An impression of the related etching by Abraham Blooteling is sold with this drawing.

 




Born in Danzig (modern-day Gdansk in Poland) around 1630, Carl Borromäus Andreas Ruthart was largely self-taught as an artist, and established a reputation as a painter of wild animals and hunting scenes. He was briefly in Rome in 1659 before being admitted to the painter’s guild in Antwerp in 1664, while later that year he is documented in Regensburg. Between 1665 and 1667 Ruthart was in Vienna, working for Prince Karl Eusebius von Liechtenstein. In 1672 he became a monk of the Celestine order at the monastery of Sant’ Eusebio in Rome, later transferring to the monastery of Santa Maria di Collemaggio in L’Aquila, in the Abruzzo region northeast of Rome, where he seems to have lived and worked for the rest of his life. Known as Pater Andrea, he is still documented there in 1703, and is assumed to have died not long afterwards. Although best known and most successful as a painter of wild animals, Ruthart also painted a handful of religious works for the churches with which he was associated, namely two altarpieces for Sant’ Eusebio in Rome and fourteen scenes from the life of the founder of the Celestine order for the church at L’Aquila.

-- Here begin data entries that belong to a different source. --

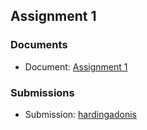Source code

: ## Assignment 1

### Documents

- Document: [Assignment 1](docs/Assignment_1_-_Node_Modules,_Express,_MongoDB_and_REST_API.pdf)

### Submissions

- Submission: [hardingadonis](https://github.com/SDN302/assignment-1)
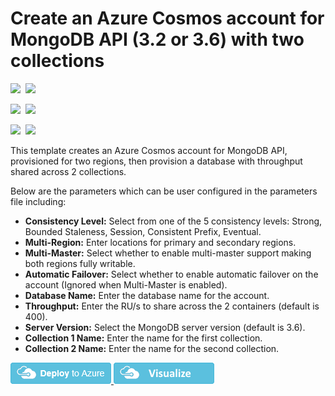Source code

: # Create an Azure Cosmos account for MongoDB API (3.2 or 3.6) with two collections

<IMG SRC="https://azurequickstartsservice.blob.core.windows.net/badges/101-cosmosdb-mongodb/PublicLastTestDate.svg" />&nbsp;
<IMG SRC="https://azurequickstartsservice.blob.core.windows.net/badges/101-cosmosdb-mongodb/PublicDeployment.svg" />&nbsp;

<IMG SRC="https://azurequickstartsservice.blob.core.windows.net/badges/101-cosmosdb-mongodb/FairfaxLastTestDate.svg" />&nbsp;
<IMG SRC="https://azurequickstartsservice.blob.core.windows.net/badges/101-cosmosdb-mongodb/FairfaxDeployment.svg" />&nbsp;

<IMG SRC="https://azurequickstartsservice.blob.core.windows.net/badges/101-cosmosdb-mongodb/BestPracticeResult.svg" />&nbsp;
<IMG SRC="https://azurequickstartsservice.blob.core.windows.net/badges/101-cosmosdb-mongodb/CredScanResult.svg" />&nbsp;

This template creates an Azure Cosmos account for MongoDB API, provisioned for two regions, then provision a database with throughput shared across 2 collections.

Below are the parameters which can be user configured in the parameters file including:

- **Consistency Level:** Select from one of the 5 consistency levels: Strong, Bounded Staleness, Session, Consistent Prefix, Eventual.
- **Multi-Region:** Enter locations for primary and secondary regions.
- **Multi-Master:** Select whether to enable multi-master support making both regions fully writable.
- **Automatic Failover:** Select whether to enable automatic failover on the account (Ignored when Multi-Master is enabled).
- **Database Name:** Enter the database name for the account.
- **Throughput:** Enter the RU/s to share across the 2 containers (default is 400).
- **Server Version:** Select the MongoDB server version (default is 3.6).
- **Collection 1 Name:** Enter the name for the first collection.
- **Collection 2 Name:** Enter the name for the second collection.

<a href="https://portal.azure.com/#create/Microsoft.Template/uri/https%3A%2F%2Fraw.githubusercontent.com%2FAzure%2Fazure-quickstart-templates%2Fmaster%2F101-cosmosdb-mongodb%2Fazuredeploy.json" target="_blank">
    <img src="https://raw.githubusercontent.com/Azure/azure-quickstart-templates/master/1-CONTRIBUTION-GUIDE/images/deploytoazure.png"/>
</a>
<a href="http://armviz.io/#/?load=https%3A%2F%2Fraw.githubusercontent.com%2FAzure%2Fazure-quickstart-templates%2Fmaster%2F101-cosmosdb-mongodb%2Fazuredeploy.json" target="_blank">
    <img src="https://raw.githubusercontent.com/Azure/azure-quickstart-templates/master/1-CONTRIBUTION-GUIDE/images/visualizebutton.png"/>
</a>
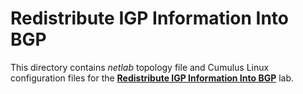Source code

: # Redistribute IGP Information Into BGP

This directory contains *netlab* topology file and Cumulus Linux configuration files for the **[Redistribute IGP Information Into BGP](../../docs/basic/5-redistribute.md)** lab.

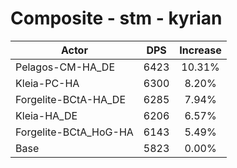 # Composite - stm - kyrian
| Actor | DPS | Increase |
|---|:---:|:---:|
|Pelagos-CM-HA_DE|6423|10.31%|
|Kleia-PC-HA|6300|8.20%|
|Forgelite-BCtA-HA_DE|6285|7.94%|
|Kleia-HA_DE|6206|6.57%|
|Forgelite-BCtA_HoG-HA|6143|5.49%|
|Base|5823|0.00%|
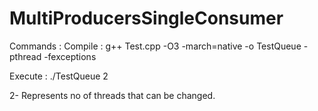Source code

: # MultiProducersSingleConsumer

Commands :
Compile :
g++ Test.cpp -O3 -march=native  -o TestQueue  -pthread -fexceptions

Execute :
./TestQueue 2 

2- Represents no of threads that can be changed.
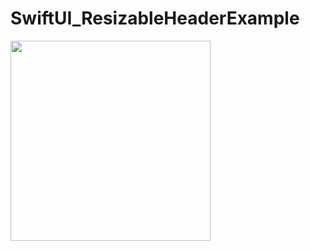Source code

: # SwiftUI_ResizableHeaderExample
<img src="https://github.com/user-attachments/assets/48128ee3-9b6f-4209-8b7a-c465d45352ca" width="320">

Highly esteemed in his lifetime, Ruthart’s animal paintings found their way into several important European collections, including those of the Archduke Leopold Wilhelm, Field Marshal von der Schulenberg and Count Bruhl, as well the Liechtenstein, Harrach, Czernin and Esterhazy collections. Paintings by Ruthart were also owned by the Dukes of Devonshire and the Earls of Shrewsbury.

Provenance

Dr. Arthur Feldmann, Brno
Looted by the Gestapo on 15 March 1939, during the Nazi occupation of Moravia
Anonymous sale, London, Sotheby’s, 16 October 1946, part of lot 55
Sir Robert Witt, London (Lugt 2228b)
Bequeathed by him to the Courtauld Institute of Art, London in 1952
Restituted to the heirs of Arthur Feldmann in 2007.
 

Literature

London, Courtauld Institute of Art, Hand-list of the Drawings in the Witt Collection, 1956, p.155, no.3852 (as Ruthart); Sir David Hirst, Report of the Spoliation Advisory Panel in Respect of Three Drawings now in the Possession of the Courtauld Institute of Art, London, 2007.